The San Francisco 49ers begin voluntary Organized Team Activities on Tuesday.
The non-contact OTA sessions will take place for the rest of the week, including a Wednesday session open to the media. In addition, the 49ers will hold OTAs over the course of the next three weeks, leading up to a mandatory minicamp June 17-19.
The OTAs represent valuable time for San Francisco’s coaching staff. Players are permitted to compete in pass-heavy 7-on-7 work, plus mix in the running game during 9-on-7 and 11-on-11 drills.
Such competitive periods were not allowed in phase two of the offseason program, dubbed “Football School” by Jim Harbaugh.
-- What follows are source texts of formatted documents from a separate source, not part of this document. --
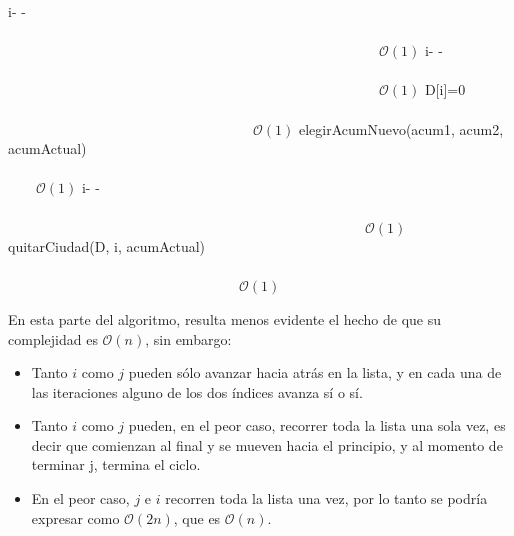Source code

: \documentclass[spanish,a4paper]{article}
\begin{document}
\begin{algorithm}[H]
\begin{algorithmic}
    \ELSE
    
    \STATE i- - \ \ \ \ \ \ \ \ \ \ \ \ \ \ \ \ \ \ \ \ \ \ \ \ \ \ \ \ \ \ \ \ \ \ \ \ \ \ \ \ \ \ \ \ \ \ \ \ \ \ \ \ \ \ \ \ \ \ \ \ \ \ \ \ \ \ \ \ \ \ \ \ \ \ \ \ \ \ \ \ \ \ \ \ \ \ \ \ \ \ \ \ \ \ \ \ \ \ \ \ \ \ \ \ \ \ \ \ \ \ \ \ \ \ \ \ \ \ \ \ \ \ \ \ \ $\mathcal{O}(1)$
    \STATE i- - \ \ \ \ \ \ \ \ \ \ \ \ \ \ \ \ \ \ \ \ \ \ \ \ \ \ \ \ \ \ \ \ \ \ \ \ \ \ \ \ \ \ \ \ \ \ \ \ \ \ \ \ \ \ \ \ \ \ \ \ \ \ \ \ \ \ \ \ \ \ \ \ \ \ \ \ \ \ \ \ \ \ \ \ \ \ \ \ \ \ \ \ \ \ \ \ \ \ \ \ \ \ \ \ \ \ \ \ \ \ \ \ \ \ \ \ \ \ \ \ \ \ \ \ \ $\mathcal{O}(1)$
    \STATE D[i]=0 \ \ \ \ \ \ \ \ \ \ \ \ \ \ \ \ \ \ \ \ \ \ \ \ \ \ \ \ \ \ \ \ \ \ \ \ \ \ \ \ \ \ \ \ \ \ \ \ \ \ \ \ \ \ \ \ \ \ \ \ \ \ \ \ \ \ \ \ \ \ \ \ \ \ \ \ \ \ \ \ \ \ \ \ \ \ \ \  \ \ \ \ \ \ \ \ \ \ \ \ \ \ \ \ \ \ \ $\mathcal{O}(1)$
    \ELSE
    \STATE elegirAcumNuevo(acum1, acum2, acumActual) \ \ \ \ \ \ \ \ \ \ \ \ \ \ \ \ \ \ \ \ \ \ \ \ \ \ \ \ \ \ \ \ \ \ \ \ \ \ \ \ \ \ \ \ \ \ \ \ \ \ \ \ \ \ \ \ \ \ \ \ \ \ \ \ \ \ \ \ \ \ \ \ \ \ \ \  $\mathcal{O}(1)$
    \STATE i- - \ \ \ \ \ \ \ \ \ \ \ \ \ \ \ \ \ \ \ \ \ \ \ \ \ \ \ \ \ \ \ \ \ \ \ \ \ \ \ \ \ \ \ \ \ \ \ \ \ \ \ \ \ \ \ \ \ \ \ \ \ \ \ \ \ \ \ \ \ \ \ \ \ \ \ \ \ \ \ \ \ \ \ \ \ \ \ \ \ \ \ \ \ \ \ \ \ \ \ \ \ \ \ \ \ \ \ \ \ \ \ \ \ \ \ \ \ \ \ \ \ \ \ $\mathcal{O}(1)$
    \STATE quitarCiudad(D, i, acumActual) \ \ \ \ \ \ \ \ \ \ \ \ \ \ \ \ \ \ \ \ \ \ \ \ \ \ \ \ \ \ \ \ \ \ \ \ \ \ \ \ \ \ \ \ \ \ \ \ \ \ \ \ \ \ \ \ \ \ \ \ \ \ \ \ \ \ \ \ \ \ \ \ \ \ \ \ \ \ \ \ \ \ \ \ \ \ \ \ \ \ \ \ \ \ \ \ \ \ \ \ \ \ \ \ \ $\mathcal{O}(1)$
    \ENDIF
    
    \ENDIF
    
    \ENDWHILE

\end{algorithmic}
\end{algorithm}
\newpage
En esta parte del algoritmo, resulta menos evidente el hecho de que su complejidad es $\mathcal{O}(n)$, sin embargo:

\begin{itemize}

\item Tanto $i$ como $j$ pueden sólo avanzar hacia atrás en la lista, y en cada una de las iteraciones alguno de los dos índices avanza sí o sí.

\item Tanto $i$ como $j$ pueden, en el peor caso, recorrer toda la lista una sola vez, es decir que comienzan al final y se mueven hacia el principio, y al momento de terminar j, termina el ciclo.

\item En el peor caso, $j$ e $i$ recorren toda la lista una vez, por lo tanto se podría expresar como $\mathcal{O}(2n)$, que es $\mathcal{O}(n)$.

\end{itemize}
\end{document}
But now that the competition is starting to ratchet up, let’s take a look at five key storylines for the upcoming workouts.
1. Kap with New Targets
Colin Kaepernick has weapons galore. When I was asked last week to pick out the top position battle of the summer, I went with wide receiver. There are plenty of notable battles set to take place, but the most notable one for OTAs will be between the receivers. For starters, there’s no contact taking place. No press coverage, no bump and run. That means the offense has a distinct advantage and Kaepernick can use this time to get a good feel for his new pass-catchers. The group now includes veterans Stevie Johnson and Brandon Lloyd, plus fourth-round draft pick Bruce Ellington.
2. Cornerback Competitors
All eyes are on Tramaine Brock to start the OTAs. He’s surely a lock to start at cornerback in 2014. The only questions now: Who will be the other starter and who will be the team’s nickel and dime defensive backs? San Francisco selected three cornerbacks in the draft, two of which appear to be healthy for the upcoming season, Dontae Johnson and Kenneth Acker. It’s too early to tell how the newcomers stack up in the competition, but if they’re able to make interceptions in upcoming practices they could move up the depth chart past veterans like Chris Culliver, Eric Wright and Perrish Cox.
3. Rookies with the Vets
The rookie receivers and defensive backs have an opportunity to shine amongst their veterans peers in OTAs. It’s worth noting that first-round draft pick Jimmie Ward is still recovering from a foot injury and is expected to be healthy for training camp. The upcoming OTAs will feature more mental reps than physical reps for incoming rookies. When second- and third-team opportunities are presented, however, the newcomers must make the most of those chances. Take undrafted rookie free agent quarterback Kory Faulkner for example. With four other signal-callers on the roster, any chance the Southern Illinois gets to be under center is a prime moment to complete passes and earn more reps throughout the summer. Veterans, too, are looking to earn more playing time and the only way to dethrone a mainstay is to continuously compete when opportunities are presented.
4. Middle of the Field
Two other openings worth watching will be at center and inside linebacker. With Jonathan Goodwin no longer on the roster, fourth-year lineman Daniel Kilgore could be next in line to snap the ball to Kaepernick. The job, however, won’t be given away. Kilgore will have to earn it and third-round draft pick Marcus Martin comes highly touted as one of the best incoming rookie centers. Martin, 20, would be the youngest 49ers starter if he’s able to win the job outright. As for inside ‘backer, Michael Wilhoite is the likely replacement for NaVorro Bowman to start the 2014 campaign. Wilhoite, like Kilgore, will face competition from a rookie. Only in this case, Wilhoite will have to fend off two newcomers (third-round pick Chris Borland and undrafted free agent Shayne Skov), plus second-year linebacker Nick Moody. We all know what Patrick Willis can do at linebacker - the veteran will use his reps to get ready for his eighth season - but perhaps Willis takes less reps this summer to allow the coaches to evaluate the overall depth of the group.
5. More Lattimore
He didn’t mean to do it, but Marcus Lattimore slightly overshadowed his rookie teammates last weekend. It was supposed to be a three-day rookie minicamp, but it was most newsworthy for its Lattimore inclusion. The second-year running back was eligible to join the workout and flashed some play-making ability while competing against his new teammates. Although Harbaugh said the promising runner was “working through something” and wouldn’t be full-speed for the rookie camp, Lattimore still showcased the skills that have many 49ers fan salivating over his future in San Francisco. Will Lattimore be sidelined during the open media sessions? Or will he be given a heavy workload along with Frank Gore, Kendall Hunter, LaMichael James and Jewel Hampton? We’ll know soon enough.